105. The oven should be hot by the time that the dough, as mentioned in Paragraph 103, has remained in the lump about 20 minutes. When both are ready, take out the fire, and wipe the oven out clean, and, at nearly about the same moment, take the dough out upon the lid of the baking trough, or some proper place, cut it up into pieces, and make it up into loaves, kneading it again into these separate parcels; and, as you go on, shaking a little flour over your board, to prevent the dough from adhering to it. The loaves should be put into the oven as quickly as possible after they are formed; when in, the oven-lid, or door, should be fastened up very closely; and, if all be properly managed, loaves of about the size of quartern loaves will be sufficiently baked in about two hours. But they usually take down the lid, and look at the bread, in order to see how it is going on.
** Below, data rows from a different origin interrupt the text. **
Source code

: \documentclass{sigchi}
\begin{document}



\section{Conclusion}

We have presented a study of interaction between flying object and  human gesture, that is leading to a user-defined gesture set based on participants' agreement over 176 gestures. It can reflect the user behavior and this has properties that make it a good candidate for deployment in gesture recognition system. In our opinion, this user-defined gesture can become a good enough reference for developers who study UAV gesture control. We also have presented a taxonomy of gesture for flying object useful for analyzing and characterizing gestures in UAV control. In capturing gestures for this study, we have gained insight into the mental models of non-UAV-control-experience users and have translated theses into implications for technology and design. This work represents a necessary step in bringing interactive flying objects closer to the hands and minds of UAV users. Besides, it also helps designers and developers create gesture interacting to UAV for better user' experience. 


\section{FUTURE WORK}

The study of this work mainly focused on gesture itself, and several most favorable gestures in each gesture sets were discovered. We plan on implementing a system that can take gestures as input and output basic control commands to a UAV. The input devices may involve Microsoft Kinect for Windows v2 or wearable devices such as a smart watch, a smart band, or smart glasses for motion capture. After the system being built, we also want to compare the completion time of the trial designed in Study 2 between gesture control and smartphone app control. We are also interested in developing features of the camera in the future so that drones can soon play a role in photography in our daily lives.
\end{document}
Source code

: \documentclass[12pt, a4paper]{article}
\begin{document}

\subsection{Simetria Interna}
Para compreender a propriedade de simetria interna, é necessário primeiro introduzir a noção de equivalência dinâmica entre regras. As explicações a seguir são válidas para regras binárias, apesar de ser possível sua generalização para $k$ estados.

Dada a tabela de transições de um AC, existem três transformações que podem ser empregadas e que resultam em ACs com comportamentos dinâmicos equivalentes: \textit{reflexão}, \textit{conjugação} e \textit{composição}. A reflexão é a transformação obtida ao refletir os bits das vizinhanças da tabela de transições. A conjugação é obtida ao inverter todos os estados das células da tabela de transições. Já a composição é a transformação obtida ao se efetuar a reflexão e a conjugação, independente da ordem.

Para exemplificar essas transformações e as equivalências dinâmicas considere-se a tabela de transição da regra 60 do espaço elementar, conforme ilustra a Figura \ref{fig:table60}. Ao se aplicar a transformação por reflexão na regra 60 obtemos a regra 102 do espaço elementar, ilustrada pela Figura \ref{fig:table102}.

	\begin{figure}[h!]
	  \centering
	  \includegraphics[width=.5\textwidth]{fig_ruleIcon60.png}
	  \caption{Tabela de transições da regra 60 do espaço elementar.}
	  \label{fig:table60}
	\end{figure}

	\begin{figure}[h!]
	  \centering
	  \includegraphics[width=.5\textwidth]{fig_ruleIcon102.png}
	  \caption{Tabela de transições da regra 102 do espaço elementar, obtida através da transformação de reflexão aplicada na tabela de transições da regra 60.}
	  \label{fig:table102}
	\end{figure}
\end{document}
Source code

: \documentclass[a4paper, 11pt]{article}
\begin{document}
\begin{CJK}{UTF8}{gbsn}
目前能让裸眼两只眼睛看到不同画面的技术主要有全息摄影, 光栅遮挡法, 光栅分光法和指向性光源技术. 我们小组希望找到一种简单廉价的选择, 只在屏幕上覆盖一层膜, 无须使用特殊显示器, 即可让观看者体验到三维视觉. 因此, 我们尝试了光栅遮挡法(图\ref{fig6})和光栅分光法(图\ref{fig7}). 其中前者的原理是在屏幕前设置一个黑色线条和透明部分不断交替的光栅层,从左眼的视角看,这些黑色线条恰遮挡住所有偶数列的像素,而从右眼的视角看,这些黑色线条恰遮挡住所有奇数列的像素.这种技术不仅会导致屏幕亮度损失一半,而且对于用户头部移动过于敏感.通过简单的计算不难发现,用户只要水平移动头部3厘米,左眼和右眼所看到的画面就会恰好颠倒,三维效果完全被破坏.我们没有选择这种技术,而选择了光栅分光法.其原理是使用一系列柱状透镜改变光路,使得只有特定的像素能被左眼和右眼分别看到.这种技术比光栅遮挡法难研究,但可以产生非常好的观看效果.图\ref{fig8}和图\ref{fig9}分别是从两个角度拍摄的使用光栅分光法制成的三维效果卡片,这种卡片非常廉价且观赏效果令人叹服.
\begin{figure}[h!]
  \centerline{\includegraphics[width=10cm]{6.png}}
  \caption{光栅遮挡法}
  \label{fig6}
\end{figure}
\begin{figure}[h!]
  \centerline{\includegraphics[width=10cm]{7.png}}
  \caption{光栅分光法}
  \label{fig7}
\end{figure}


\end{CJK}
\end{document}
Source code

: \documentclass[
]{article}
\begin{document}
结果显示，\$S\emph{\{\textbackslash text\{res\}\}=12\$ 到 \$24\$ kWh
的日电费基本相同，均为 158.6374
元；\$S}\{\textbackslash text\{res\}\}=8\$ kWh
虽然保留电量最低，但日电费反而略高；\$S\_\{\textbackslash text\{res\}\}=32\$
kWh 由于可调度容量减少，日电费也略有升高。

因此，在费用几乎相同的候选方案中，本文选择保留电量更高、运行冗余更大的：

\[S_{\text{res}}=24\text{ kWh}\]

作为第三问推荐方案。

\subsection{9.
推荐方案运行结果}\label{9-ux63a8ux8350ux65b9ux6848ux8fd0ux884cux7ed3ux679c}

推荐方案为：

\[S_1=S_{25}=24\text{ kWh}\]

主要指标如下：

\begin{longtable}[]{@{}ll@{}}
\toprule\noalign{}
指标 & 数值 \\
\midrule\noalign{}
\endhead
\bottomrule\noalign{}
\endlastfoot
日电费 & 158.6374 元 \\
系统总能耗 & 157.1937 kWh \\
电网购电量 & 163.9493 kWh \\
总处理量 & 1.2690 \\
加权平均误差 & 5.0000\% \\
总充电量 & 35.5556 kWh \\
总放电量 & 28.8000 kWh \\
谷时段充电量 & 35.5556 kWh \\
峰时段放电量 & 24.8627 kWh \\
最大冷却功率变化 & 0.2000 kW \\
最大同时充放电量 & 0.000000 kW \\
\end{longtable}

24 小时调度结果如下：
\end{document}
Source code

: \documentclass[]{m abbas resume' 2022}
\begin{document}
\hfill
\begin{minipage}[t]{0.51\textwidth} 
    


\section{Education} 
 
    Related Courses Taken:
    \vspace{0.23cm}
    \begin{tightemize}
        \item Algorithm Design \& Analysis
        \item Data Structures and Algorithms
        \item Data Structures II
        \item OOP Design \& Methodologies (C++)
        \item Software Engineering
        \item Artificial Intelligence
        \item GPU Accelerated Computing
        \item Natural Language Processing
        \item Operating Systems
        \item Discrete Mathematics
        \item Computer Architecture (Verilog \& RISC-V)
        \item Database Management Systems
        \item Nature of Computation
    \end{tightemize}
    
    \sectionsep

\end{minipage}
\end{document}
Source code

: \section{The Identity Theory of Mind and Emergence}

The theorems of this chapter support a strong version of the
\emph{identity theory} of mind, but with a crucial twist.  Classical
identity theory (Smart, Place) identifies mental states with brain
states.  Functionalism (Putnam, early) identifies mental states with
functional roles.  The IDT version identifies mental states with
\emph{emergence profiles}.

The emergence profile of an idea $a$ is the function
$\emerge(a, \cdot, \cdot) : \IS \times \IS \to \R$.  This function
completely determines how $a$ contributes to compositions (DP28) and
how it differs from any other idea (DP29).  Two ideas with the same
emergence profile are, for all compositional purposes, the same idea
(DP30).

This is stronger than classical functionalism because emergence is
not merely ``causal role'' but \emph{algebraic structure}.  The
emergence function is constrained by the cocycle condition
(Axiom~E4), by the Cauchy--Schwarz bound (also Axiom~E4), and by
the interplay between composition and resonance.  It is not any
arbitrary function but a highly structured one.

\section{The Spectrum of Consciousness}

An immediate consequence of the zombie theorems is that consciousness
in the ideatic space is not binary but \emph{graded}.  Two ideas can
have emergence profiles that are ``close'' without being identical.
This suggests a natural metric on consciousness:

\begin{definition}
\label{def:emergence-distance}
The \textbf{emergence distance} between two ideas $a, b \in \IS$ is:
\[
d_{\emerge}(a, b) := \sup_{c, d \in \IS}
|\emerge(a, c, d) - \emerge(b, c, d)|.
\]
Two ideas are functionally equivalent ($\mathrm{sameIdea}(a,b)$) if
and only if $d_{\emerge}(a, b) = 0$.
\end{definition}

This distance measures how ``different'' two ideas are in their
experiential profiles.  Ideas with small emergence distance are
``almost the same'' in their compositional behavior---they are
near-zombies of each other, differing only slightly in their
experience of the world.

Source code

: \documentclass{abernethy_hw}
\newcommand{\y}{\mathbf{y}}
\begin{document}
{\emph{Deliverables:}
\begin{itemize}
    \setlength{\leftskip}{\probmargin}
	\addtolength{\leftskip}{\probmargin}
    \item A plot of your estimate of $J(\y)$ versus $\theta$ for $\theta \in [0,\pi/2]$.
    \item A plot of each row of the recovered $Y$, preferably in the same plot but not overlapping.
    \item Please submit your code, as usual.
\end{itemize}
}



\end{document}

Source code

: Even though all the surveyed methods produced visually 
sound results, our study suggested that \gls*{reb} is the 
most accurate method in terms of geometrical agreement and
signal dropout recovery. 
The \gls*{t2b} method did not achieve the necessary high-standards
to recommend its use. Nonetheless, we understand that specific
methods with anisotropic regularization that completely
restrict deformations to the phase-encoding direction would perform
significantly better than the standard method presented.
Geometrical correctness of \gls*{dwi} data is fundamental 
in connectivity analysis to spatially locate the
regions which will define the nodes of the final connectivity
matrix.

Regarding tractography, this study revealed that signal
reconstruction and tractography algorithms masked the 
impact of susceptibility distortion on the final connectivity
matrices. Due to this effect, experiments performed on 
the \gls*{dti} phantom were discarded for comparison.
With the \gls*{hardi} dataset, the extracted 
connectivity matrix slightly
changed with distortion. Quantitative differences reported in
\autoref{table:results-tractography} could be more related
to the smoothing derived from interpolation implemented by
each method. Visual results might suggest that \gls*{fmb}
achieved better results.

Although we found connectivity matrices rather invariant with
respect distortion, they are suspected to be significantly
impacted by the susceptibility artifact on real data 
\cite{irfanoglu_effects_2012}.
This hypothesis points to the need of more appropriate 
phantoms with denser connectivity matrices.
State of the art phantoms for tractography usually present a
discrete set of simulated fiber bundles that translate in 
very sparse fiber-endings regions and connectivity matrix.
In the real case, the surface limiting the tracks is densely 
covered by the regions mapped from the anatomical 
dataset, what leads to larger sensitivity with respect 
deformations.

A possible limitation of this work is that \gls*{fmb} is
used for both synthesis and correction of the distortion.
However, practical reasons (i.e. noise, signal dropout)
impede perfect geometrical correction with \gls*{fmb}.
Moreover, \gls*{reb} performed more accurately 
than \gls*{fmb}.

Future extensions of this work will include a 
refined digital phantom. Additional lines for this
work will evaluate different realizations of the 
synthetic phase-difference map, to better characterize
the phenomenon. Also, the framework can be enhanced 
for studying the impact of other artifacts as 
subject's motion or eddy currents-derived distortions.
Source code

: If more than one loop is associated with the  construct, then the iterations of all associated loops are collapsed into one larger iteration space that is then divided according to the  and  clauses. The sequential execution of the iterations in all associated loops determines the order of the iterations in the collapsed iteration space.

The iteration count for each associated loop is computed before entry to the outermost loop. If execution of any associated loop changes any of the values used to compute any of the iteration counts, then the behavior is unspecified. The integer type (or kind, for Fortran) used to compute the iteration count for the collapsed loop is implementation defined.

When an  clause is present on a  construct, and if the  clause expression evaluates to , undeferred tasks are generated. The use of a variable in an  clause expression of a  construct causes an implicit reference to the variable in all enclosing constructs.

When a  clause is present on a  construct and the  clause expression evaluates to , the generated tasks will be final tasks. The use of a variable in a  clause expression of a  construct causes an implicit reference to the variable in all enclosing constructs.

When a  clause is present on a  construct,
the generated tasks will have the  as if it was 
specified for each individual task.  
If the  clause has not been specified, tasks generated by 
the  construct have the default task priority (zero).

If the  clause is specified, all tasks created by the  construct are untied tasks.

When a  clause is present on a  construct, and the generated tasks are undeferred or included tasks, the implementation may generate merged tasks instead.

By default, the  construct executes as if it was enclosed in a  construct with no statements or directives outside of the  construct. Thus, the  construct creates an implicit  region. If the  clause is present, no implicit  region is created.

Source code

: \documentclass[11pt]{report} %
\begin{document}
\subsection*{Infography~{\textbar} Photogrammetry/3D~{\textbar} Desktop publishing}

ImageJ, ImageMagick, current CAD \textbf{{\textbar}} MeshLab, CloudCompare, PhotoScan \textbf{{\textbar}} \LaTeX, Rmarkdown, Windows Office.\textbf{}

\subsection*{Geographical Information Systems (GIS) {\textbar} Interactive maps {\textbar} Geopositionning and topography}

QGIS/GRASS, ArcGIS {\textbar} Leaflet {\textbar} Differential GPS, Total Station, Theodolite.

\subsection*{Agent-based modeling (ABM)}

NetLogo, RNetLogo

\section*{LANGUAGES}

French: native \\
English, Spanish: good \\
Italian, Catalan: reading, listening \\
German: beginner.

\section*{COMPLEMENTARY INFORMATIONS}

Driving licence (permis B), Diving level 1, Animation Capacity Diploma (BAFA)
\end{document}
106. And what is there worthy of the name of plague, or trouble, in all this? Here is no dirt, no filth, no rubbish, no litter, no slop. And, pray, what can be pleasanter to behold? Talk, indeed, of your pantomimes and gaudy shows; your processions and installations and coronations! Give me, for a beautiful sight, a neat and smart woman, heating her oven and setting in her bread! And, if the bustle does make the sign of labour glisten on her brow, where is the man that would not kiss that off, rather than lick the plaster from the cheek of a duchess.

107. And what is the result? Why, good, wholesome food, sufficient for a considerable family for a week, prepared in three or four hours. To get this quantity of food, fit to be eaten, in the shape of potatoes, how many fires! what a washing, what a boiling, what a peeling, what a slopping, and what a messing! The cottage everlastingly in a litter; the woman’s hands everlastingly wet and dirty; the children grimed up to the eyes with dust fixed on by potato-starch; and ragged as colts, the poor mother’s time all being devoted to the everlasting boilings of the pot! Can any man, who knows any thing of the labourer’s life, deny this? And will, then, any body, except the old shuffle-breeches band of the Quarterly Review, who have all their lives been moving from garret to garret, who have seldom seen the sun, and never the dew except in print; will any body except these men say, that the people ought to be taught to use potatoes as a substitute for bread?